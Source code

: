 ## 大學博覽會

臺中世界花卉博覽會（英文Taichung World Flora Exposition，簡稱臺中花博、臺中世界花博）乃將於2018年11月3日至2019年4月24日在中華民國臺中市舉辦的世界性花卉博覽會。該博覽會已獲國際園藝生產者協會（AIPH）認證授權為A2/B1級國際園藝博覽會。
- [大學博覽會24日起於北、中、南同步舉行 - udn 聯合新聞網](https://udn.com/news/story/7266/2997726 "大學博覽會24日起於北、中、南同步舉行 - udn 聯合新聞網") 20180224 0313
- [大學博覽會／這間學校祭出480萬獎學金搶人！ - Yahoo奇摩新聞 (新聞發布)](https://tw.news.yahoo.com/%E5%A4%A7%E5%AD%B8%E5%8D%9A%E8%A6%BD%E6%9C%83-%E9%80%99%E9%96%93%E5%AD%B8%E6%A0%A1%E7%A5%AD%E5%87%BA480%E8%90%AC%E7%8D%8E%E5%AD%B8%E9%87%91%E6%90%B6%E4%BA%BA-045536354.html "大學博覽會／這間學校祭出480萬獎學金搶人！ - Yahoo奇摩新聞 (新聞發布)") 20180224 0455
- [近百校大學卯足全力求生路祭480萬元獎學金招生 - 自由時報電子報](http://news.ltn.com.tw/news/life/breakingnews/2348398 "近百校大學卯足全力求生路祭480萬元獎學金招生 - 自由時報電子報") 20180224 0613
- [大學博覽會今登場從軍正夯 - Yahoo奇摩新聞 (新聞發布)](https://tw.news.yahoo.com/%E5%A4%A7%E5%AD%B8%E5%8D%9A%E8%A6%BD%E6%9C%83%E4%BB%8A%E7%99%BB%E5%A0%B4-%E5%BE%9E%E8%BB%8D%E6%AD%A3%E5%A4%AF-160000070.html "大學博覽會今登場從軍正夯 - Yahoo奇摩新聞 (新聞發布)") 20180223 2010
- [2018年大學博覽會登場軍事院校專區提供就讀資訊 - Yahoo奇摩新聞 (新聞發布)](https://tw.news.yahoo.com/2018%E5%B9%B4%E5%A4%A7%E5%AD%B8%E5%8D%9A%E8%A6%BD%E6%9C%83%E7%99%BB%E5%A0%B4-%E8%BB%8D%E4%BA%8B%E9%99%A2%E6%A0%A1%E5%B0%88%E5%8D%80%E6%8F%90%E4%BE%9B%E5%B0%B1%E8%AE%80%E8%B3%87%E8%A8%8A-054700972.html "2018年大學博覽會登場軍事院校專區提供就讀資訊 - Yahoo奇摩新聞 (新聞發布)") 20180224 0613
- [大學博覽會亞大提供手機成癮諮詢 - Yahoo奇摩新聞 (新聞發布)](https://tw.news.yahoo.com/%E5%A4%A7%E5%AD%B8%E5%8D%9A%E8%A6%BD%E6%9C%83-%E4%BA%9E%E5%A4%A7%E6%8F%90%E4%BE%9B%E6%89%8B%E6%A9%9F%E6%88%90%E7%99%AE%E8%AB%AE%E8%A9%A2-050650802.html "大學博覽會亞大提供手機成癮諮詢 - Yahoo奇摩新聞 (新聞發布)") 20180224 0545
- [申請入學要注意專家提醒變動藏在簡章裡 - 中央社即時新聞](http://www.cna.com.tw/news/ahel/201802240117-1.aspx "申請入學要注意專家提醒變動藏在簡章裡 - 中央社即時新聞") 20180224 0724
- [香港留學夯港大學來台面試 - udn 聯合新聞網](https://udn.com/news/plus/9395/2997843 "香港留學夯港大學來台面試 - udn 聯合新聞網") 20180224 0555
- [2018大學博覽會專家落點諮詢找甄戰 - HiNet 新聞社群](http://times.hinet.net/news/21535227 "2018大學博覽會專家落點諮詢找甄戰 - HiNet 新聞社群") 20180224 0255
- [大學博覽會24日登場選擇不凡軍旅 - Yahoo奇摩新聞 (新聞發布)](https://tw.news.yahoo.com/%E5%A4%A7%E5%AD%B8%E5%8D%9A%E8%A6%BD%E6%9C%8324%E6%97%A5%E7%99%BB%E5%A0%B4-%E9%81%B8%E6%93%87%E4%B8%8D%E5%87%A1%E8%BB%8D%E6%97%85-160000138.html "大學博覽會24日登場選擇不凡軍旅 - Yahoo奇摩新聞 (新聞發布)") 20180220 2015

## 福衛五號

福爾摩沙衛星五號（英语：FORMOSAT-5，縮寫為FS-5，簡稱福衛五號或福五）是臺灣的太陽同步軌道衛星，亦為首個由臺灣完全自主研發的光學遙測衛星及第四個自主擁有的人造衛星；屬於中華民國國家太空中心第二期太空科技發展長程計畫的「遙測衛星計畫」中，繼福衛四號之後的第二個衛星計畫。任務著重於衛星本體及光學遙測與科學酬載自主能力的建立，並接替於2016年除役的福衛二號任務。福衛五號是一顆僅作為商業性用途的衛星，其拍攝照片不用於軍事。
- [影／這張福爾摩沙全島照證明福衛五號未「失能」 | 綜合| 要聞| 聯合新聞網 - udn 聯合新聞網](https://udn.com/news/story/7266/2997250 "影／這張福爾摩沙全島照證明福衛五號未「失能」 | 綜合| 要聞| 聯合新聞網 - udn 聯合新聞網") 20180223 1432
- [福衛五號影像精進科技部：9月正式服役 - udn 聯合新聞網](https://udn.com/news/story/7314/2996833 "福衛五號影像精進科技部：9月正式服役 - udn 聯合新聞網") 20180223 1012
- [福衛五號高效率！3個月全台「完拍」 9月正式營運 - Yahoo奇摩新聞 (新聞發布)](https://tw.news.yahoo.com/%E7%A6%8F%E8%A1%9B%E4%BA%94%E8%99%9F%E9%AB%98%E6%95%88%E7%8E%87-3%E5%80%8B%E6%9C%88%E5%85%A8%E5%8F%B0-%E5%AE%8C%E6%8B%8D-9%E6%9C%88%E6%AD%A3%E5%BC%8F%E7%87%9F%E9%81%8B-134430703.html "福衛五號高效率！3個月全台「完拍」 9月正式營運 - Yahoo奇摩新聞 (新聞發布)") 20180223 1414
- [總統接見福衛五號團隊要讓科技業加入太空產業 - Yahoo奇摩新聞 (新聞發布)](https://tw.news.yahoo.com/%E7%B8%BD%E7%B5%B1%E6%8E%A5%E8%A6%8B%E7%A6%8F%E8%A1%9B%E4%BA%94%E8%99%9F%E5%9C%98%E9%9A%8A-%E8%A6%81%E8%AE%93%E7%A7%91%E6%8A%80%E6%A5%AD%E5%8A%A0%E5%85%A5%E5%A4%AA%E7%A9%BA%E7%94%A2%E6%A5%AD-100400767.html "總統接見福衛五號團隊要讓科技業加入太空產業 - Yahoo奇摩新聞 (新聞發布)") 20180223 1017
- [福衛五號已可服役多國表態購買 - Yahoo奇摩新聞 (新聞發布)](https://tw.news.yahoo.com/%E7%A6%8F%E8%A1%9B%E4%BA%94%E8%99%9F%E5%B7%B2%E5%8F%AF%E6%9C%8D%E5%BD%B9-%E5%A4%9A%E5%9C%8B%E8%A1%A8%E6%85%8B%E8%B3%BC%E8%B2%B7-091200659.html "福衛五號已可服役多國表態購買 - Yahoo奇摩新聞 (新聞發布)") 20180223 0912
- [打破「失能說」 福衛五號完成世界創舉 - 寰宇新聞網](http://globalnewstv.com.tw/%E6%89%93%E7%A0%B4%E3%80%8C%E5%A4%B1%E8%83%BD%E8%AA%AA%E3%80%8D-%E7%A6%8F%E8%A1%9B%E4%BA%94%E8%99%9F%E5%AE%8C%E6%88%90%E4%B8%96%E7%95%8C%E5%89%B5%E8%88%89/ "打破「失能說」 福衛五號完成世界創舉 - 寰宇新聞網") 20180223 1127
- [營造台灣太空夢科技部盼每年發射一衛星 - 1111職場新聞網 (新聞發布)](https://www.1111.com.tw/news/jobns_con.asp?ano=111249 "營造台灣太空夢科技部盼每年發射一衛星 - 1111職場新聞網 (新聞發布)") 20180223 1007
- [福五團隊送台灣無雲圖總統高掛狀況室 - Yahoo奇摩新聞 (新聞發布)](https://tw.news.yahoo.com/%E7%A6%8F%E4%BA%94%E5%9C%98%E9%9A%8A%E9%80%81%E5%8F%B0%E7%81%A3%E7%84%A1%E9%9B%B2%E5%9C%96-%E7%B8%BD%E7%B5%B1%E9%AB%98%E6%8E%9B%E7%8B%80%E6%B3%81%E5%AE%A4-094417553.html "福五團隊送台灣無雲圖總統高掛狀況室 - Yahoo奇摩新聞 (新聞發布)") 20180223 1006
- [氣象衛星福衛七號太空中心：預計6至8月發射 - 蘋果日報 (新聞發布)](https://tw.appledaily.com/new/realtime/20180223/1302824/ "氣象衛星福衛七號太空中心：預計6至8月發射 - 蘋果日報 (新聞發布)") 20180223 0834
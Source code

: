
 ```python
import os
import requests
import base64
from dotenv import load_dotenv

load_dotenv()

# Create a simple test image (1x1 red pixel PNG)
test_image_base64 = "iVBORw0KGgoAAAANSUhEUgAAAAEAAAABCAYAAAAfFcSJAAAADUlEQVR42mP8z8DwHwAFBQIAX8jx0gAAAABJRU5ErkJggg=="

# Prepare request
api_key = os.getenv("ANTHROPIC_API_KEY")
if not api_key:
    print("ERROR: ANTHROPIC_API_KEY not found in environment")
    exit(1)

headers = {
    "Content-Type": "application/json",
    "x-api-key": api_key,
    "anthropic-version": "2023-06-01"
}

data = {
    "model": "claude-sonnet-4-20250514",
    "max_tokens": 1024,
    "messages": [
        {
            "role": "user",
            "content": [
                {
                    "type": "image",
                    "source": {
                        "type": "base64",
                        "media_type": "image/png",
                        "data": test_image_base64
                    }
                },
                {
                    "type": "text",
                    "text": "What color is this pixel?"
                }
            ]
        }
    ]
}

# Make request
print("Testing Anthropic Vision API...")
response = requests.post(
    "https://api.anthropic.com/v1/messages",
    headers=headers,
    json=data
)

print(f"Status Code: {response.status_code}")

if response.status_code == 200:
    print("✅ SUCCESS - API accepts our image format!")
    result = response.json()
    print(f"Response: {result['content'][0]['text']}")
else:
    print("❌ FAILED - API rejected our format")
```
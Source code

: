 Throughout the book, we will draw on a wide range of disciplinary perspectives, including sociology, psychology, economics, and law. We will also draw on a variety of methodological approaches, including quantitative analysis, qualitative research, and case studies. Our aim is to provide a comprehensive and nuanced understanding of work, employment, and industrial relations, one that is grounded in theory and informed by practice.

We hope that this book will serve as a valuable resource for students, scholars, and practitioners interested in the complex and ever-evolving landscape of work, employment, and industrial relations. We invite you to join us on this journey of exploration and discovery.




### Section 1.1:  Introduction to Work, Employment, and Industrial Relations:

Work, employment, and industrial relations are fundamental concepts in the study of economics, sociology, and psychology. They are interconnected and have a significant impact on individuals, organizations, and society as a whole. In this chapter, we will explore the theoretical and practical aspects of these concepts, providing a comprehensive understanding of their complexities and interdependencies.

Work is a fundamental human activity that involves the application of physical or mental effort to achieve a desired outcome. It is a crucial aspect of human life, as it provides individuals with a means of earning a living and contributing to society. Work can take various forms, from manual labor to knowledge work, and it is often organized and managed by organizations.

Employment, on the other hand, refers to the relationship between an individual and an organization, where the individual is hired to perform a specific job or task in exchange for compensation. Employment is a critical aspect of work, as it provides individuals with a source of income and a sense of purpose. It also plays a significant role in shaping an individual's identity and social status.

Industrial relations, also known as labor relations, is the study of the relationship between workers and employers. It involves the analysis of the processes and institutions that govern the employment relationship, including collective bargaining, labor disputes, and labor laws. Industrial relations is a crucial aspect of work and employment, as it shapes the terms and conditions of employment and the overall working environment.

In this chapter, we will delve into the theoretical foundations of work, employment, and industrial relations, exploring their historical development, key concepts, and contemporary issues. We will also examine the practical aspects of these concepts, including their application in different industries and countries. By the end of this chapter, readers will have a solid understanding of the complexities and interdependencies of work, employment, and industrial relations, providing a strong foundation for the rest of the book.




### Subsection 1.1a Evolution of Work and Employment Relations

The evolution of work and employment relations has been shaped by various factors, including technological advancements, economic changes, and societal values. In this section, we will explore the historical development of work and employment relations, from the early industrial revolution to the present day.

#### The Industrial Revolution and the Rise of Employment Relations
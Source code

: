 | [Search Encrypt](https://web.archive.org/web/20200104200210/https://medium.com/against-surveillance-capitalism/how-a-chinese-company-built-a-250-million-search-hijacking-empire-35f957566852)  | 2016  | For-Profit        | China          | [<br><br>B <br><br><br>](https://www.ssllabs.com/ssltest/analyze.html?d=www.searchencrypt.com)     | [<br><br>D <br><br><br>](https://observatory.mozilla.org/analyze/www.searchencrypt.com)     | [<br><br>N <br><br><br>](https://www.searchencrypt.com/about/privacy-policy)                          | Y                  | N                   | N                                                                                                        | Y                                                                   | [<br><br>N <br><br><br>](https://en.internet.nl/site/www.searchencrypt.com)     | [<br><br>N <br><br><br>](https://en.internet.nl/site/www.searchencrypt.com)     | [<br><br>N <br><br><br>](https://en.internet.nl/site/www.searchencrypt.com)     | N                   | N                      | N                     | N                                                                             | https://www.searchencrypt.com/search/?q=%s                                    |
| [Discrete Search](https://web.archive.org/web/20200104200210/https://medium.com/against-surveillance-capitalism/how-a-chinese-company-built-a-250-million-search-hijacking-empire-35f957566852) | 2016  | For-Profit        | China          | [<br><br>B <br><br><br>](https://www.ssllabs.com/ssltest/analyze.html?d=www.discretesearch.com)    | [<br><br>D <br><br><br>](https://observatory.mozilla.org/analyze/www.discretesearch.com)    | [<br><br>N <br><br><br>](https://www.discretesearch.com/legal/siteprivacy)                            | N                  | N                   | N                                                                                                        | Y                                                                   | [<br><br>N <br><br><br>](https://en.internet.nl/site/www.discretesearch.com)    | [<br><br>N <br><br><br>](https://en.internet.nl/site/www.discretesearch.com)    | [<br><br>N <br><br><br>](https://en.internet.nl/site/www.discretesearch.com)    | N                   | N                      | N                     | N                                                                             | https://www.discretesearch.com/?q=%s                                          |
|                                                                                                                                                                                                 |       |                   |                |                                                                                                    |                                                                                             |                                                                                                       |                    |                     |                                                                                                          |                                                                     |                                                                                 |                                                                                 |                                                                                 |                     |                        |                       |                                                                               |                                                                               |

* Your goal *
Search the records for the word "json", then list every line that has it.

* Exercise response *
    "Content-Type": "application/json",
    json=data
    result = response.json()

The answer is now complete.